Can CSL handle these? If so, what is the coding?

(A) Numeric references where the numbers indicate order in the bibliography
(used in math and computer science).

. . . Jones said [3, p.34] that . . .

[2] Homer, Brad. . . .
[3] Jones, Robert. Important Book. (Penguin: 2006).
[4] Knight, Joe. . . .

I had asked about this earlier and Simon said no, but it could be added. Was
there a decision on that addition?

Also, Bruce asked if I had ever actually seen a numbered style that also
uses page numbers, as above. I have now seen it referred to in Cite Right by
Charles Lipson, though he says inclusion of the page number is rare.

(B) Numeric references where the number indicates order cited in the text
(used in physics per Lipson, p. 133).

. . . Smith [1] said that Jones [2] was wrong when arguing against Thompson
[3].

© Numeric cross-reference to the footnote in which the work was first
cited (used in Bluebook).

See Posner & Vermeule, supra note 99, at 1723.

– John

John P. McCaskey wrote:

Can CSL handle these? If so, what is the coding?

(A) Numeric references where the numbers indicate order in the
bibliography (used in math and computer science).

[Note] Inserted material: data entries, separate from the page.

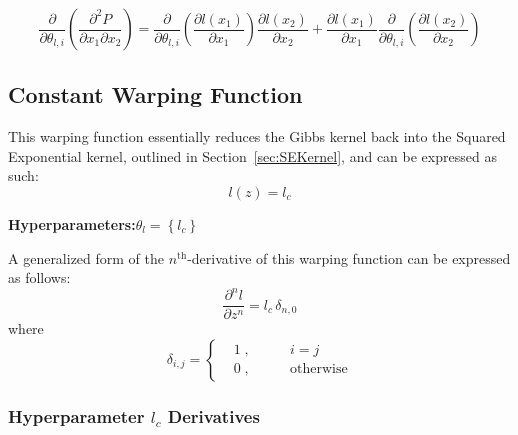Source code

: \documentclass{article}
\begin{document}
\begin{equation}
\label{eq:GGKernel_did2PS}
	\frac{\partial}{\partial \theta_{l,i}}\!\left(\frac{\partial^2 P}{\partial x_1 \partial x_2}\right) = \frac{\partial}{\partial \theta_{l,i}}\!\left(\frac{\partial l\!\left(x_1\right)}{\partial x_1}\right) \frac{\partial l\!\left(x_2\right)}{\partial x_2} + \frac{\partial l\!\left(x_1\right)}{\partial x_1} \frac{\partial}{\partial \theta_{l,i}}\!\left(\frac{\partial l\!\left(x_2\right)}{\partial x_2}\right)
\end{equation}


\subsection{Constant Warping Function}
\label{subsec:GGKernel_C}

This warping function essentially reduces the Gibbs kernel back into the Squared Exponential kernel, outlined in Section~\ref{sec:SEKernel}, and can be expressed as such:
\begin{equation}
\label{eq:GGKernel_C}
	l\!\left(z\right) = l_c
\end{equation}

\begin{center}
	\textbf{Hyperparameters:}\hspace{20pt}$\theta_l = \left\lbrace l_c \right\rbrace$
\end{center}

A generalized form of the $n^{\text{th}}$-derivative of this warping function can be expressed as follows:
\begin{equation}
\label{eq:GGKernel_C_dnx}
	\frac{\partial^n l}{\partial z^n} = l_c \, \delta_{n,0}
\end{equation}
where
\begin{equation}
\label{eq:KroneckerDelta}
	\delta_{i,j} = \left\{
	\begin{aligned}
	&1 \; , \qquad &i = j \\
	&0 \; , \qquad &\text{otherwise}
	\end{aligned}
	\right.
\end{equation}

\subsubsection{Hyperparameter $l_c$ Derivatives}
\label{subsubsec:GG_CHypDer_l}
\end{document}
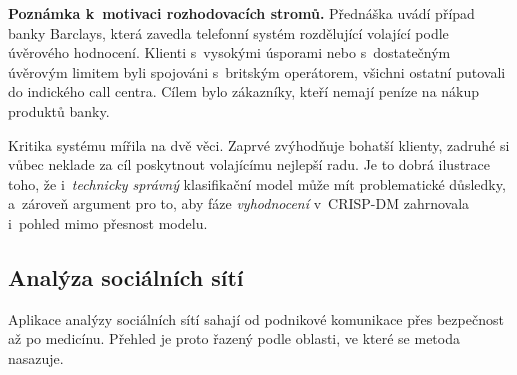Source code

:\documentclass[11pt,a4paper]{article}
\theoremstyle{definition}
\begin{document}
\textbf{Poznámka k~motivaci rozhodovacích stromů.} Přednáška uvádí případ banky Barclays, která
zavedla telefonní systém rozdělující volající podle úvěrového hodnocení. Klienti s~vysokými
úsporami nebo s~dostatečným úvěrovým limitem byli spojováni s~britským operátorem, všichni
ostatní putovali do indického call centra. Cílem bylo  zákazníky, kteří nemají
peníze na nákup produktů banky.

Kritika systému mířila na dvě věci. Zaprvé zvýhodňuje bohatší klienty, zadruhé si vůbec neklade
za cíl poskytnout volajícímu nejlepší radu. Je to dobrá ilustrace toho, že i~\emph{technicky
správný} klasifikační model může mít problematické důsledky, a~zároveň argument pro to, aby fáze
\emph{vyhodnocení} v~CRISP-DM zahrnovala i~pohled mimo přesnost modelu.

\subsection{Analýza sociálních sítí}

Aplikace analýzy sociálních sítí sahají od podnikové komunikace přes bezpečnost až po medicínu.
Přehled je proto řazený podle oblasti, ve které se metoda nasazuje.
\end{document}
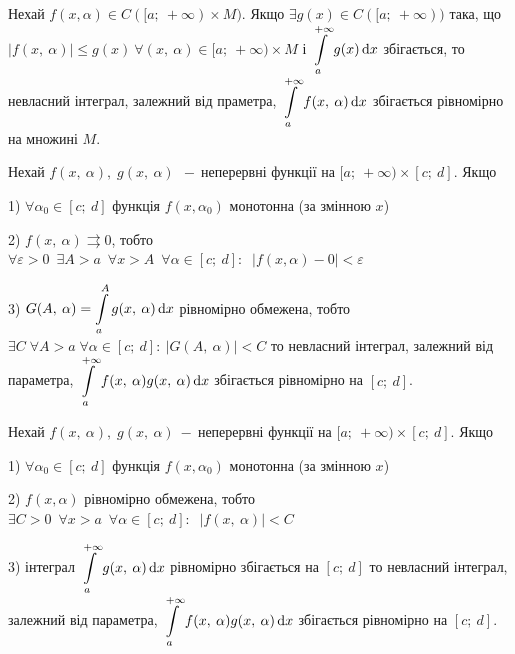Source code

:\begin{theorem} 
Нехай $f(x, \alpha) \in C([a; \: +\infty) \times M)$. Якщо $\exists g(x)\in C([a; \: +\infty))$ така, що $\left| f(x, \: \alpha)\right| \leqslant  g(x) \ \forall(x, \: \alpha) \in [a; \: +\infty) \times M$ і $\displaystyle\int\limits_a^{+\infty} g(x) \, \mathrm{d}x$  збігається, то невласний інтеграл, залежний від праметра, $\displaystyle\int\limits_a^{+\infty} f(x, \: \alpha) \, \mathrm{d}x$  збігається рівномірно на множині $M$.

\end{theorem} 

\begin{theorem} 
Нехай $f(x, \: \alpha), \; g(x, \: \alpha) \:  \: - \ $неперервні функції на $[a; \: +\infty) \times [c; \:d]$. Якщо  


1) $\forall\alpha_0 \in [c; \:d]$ функція $f(x, \alpha_0)$  монотонна (за змінною $x$)

2) $f(x, \: \alpha) \rightrightarrows 0$, тобто $\forall \varepsilon>0 \:\; \exists A>a \:\; \forall x> A \:\; \forall \alpha \in [c; \:d]:\;\; \left| f(x, \alpha)-0 \right| < \varepsilon$

3) $G(A, \: \alpha) = \displaystyle\int\limits_a^A g(x, \: \alpha) \, \mathrm{d}x$ рівномірно обмежена, тобто $\exists C \; \forall A > a \; \forall\alpha \in [c; \:d]: \: \left| G(A, \: \alpha) \right| < C$ \newline
то невласний інтеграл, залежний від параметра, $\displaystyle\int\limits_a^{+\infty} f(x, \: \alpha)  g(x, \: \alpha) \, \mathrm{d}x$ збігається рівномірно на $[c;\: d]$.



\end{theorem} 
\begin{theorem} 
Нехай $f(x, \: \alpha),\; g(x, \: \alpha) \: - \ $неперервні функції на $[a; \: +\infty) \times [c; \:d]$. Якщо  


1) $\forall\alpha_0 \in [c; \:d]$ функція $f(x, \alpha_0)$  монотонна (за змінною $x$)

2) $f(x, \alpha)$ рівномірно обмежена, тобто $\exists C>0 \:\; \forall x> a \:\; \forall \alpha \in [c; \:d]: \;\; \left| f(x, \: \alpha) \right| < C$


3) інтеграл $\displaystyle\int\limits_a^{+\infty} g(x, \: \alpha) \, \mathrm{d}x$ рівномірно збігається на $[c;\:d]$ \newline
то невласний інтеграл, залежний від параметра, $\displaystyle\int\limits_a^{+\infty} f(x, \: \alpha)  g(x, \: \alpha) \, \mathrm{d}x$ збігається рівномірно на $[c;\: d]$.
\end{theorem}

I have not tested the new schema, but it has always been supported. The
basic idea is you use what is now called IIRC the “citation-number”
variable, where that number is drawn from the bibliography. You can
either sort that bibliography author-date, or “as cited.”

You’d then just add the locator label for the rare cases you’d add a
page number (it’s rare b/c this style class is not common outside the
sciences, where they never quote anything!).

Simon, can you confirm we still support this?